▶ _What is needed_: Every entry must be output exactly as it was written.

Saved entries
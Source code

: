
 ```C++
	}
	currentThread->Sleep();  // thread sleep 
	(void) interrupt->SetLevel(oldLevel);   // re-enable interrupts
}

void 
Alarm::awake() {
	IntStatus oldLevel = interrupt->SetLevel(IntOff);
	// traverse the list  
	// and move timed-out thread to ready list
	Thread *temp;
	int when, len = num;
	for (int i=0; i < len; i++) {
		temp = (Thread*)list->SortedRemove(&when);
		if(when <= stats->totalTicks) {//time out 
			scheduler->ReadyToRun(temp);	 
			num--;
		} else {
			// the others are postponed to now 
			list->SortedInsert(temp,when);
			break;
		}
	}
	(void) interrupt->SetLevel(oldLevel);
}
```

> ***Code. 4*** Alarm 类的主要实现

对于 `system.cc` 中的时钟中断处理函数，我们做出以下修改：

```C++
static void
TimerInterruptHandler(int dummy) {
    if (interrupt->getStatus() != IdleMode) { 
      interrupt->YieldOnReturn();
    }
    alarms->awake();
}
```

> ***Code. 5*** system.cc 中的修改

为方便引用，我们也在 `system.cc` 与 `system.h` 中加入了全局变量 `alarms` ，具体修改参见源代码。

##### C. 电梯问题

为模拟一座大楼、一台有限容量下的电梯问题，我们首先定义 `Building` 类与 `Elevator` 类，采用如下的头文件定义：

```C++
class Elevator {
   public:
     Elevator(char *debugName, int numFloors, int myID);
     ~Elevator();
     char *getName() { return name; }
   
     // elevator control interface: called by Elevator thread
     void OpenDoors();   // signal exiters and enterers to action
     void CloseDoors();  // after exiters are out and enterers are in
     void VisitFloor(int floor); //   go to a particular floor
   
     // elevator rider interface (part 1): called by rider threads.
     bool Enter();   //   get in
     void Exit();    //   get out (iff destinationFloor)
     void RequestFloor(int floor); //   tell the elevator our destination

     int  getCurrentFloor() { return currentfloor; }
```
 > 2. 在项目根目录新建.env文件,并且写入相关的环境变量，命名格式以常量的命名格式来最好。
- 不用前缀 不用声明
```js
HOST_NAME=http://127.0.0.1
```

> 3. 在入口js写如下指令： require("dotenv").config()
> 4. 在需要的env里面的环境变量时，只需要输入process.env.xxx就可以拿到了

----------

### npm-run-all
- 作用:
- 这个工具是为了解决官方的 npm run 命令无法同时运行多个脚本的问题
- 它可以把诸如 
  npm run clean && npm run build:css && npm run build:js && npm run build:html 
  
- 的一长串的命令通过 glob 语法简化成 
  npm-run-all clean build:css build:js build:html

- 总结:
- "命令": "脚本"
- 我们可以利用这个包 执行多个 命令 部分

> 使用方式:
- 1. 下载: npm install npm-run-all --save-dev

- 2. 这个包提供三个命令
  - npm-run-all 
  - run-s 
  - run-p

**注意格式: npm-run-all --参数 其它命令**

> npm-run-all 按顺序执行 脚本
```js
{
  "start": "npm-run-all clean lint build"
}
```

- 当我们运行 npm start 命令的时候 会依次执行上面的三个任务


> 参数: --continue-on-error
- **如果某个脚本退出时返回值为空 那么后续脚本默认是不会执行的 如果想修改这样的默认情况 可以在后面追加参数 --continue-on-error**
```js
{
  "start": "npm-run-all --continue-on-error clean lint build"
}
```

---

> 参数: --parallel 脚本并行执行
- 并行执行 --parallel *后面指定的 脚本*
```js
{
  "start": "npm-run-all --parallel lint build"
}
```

▶ _Task output_:
Source code

:
 ```C++
	}
	currentThread->Sleep();  // thread sleep 
	(void) interrupt->SetLevel(oldLevel);   // re-enable interrupts
}

void 
Alarm::awake() {
	IntStatus oldLevel = interrupt->SetLevel(IntOff);
	// traverse the list  
	// and move timed-out thread to ready list
	Thread *temp;
	int when, len = num;
	for (int i=0; i < len; i++) {
		temp = (Thread*)list->SortedRemove(&when);
		if(when <= stats->totalTicks) {//time out 
			scheduler->ReadyToRun(temp);	 
			num--;
		} else {
			// the others are postponed to now 
			list->SortedInsert(temp,when);
			break;
		}
	}
	(void) interrupt->SetLevel(oldLevel);
}
```

> ***Code. 4*** Alarm 类的主要实现

对于 `system.cc` 中的时钟中断处理函数，我们做出以下修改：

```C++
static void
TimerInterruptHandler(int dummy) {
    if (interrupt->getStatus() != IdleMode) { 
      interrupt->YieldOnReturn();
    }
    alarms->awake();
}
```

> ***Code. 5*** system.cc 中的修改

为方便引用，我们也在 `system.cc` 与 `system.h` 中加入了全局变量 `alarms` ，具体修改参见源代码。

##### C. 电梯问题

为模拟一座大楼、一台有限容量下的电梯问题，我们首先定义 `Building` 类与 `Elevator` 类，采用如下的头文件定义：

```C++
class Elevator {
   public:
     Elevator(char *debugName, int numFloors, int myID);
     ~Elevator();
     char *getName() { return name; }
   
     // elevator control interface: called by Elevator thread
     void OpenDoors();   // signal exiters and enterers to action
     void CloseDoors();  // after exiters are out and enterers are in
     void VisitFloor(int floor); //   go to a particular floor
   
     // elevator rider interface (part 1): called by rider threads.
     bool Enter();   //   get in
     void Exit();    //   get out (iff destinationFloor)
     void RequestFloor(int floor); //   tell the elevator our destination

     int  getCurrentFloor() { return currentfloor; }
```
 > 2. 在项目根目录新建.env文件,并且写入相关的环境变量，命名格式以常量的命名格式来最好。
- 不用前缀 不用声明
```js
HOST_NAME=http://127.0.0.1
```

> 3. 在入口js写如下指令： require("dotenv").config()
> 4. 在需要的env里面的环境变量时，只需要输入process.env.xxx就可以拿到了

----------

### npm-run-all
- 作用:
- 这个工具是为了解决官方的 npm run 命令无法同时运行多个脚本的问题
- 它可以把诸如 
  npm run clean && npm run build:css && npm run build:js && npm run build:html 
  
- 的一长串的命令通过 glob 语法简化成 
  npm-run-all clean build:css build:js build:html

- 总结:
- "命令": "脚本"
- 我们可以利用这个包 执行多个 命令 部分

> 使用方式:
- 1. 下载: npm install npm-run-all --save-dev

- 2. 这个包提供三个命令
  - npm-run-all 
  - run-s 
  - run-p

**注意格式: npm-run-all --参数 其它命令**

> npm-run-all 按顺序执行 脚本
```js
{
  "start": "npm-run-all clean lint build"
}
```

- 当我们运行 npm start 命令的时候 会依次执行上面的三个任务


> 参数: --continue-on-error
- **如果某个脚本退出时返回值为空 那么后续脚本默认是不会执行的 如果想修改这样的默认情况 可以在后面追加参数 --continue-on-error**
```js
{
  "start": "npm-run-all --continue-on-error clean lint build"
}
```

---

> 参数: --parallel 脚本并行执行
- 并行执行 --parallel *后面指定的 脚本*
```js
{
  "start": "npm-run-all --parallel lint build"
}
```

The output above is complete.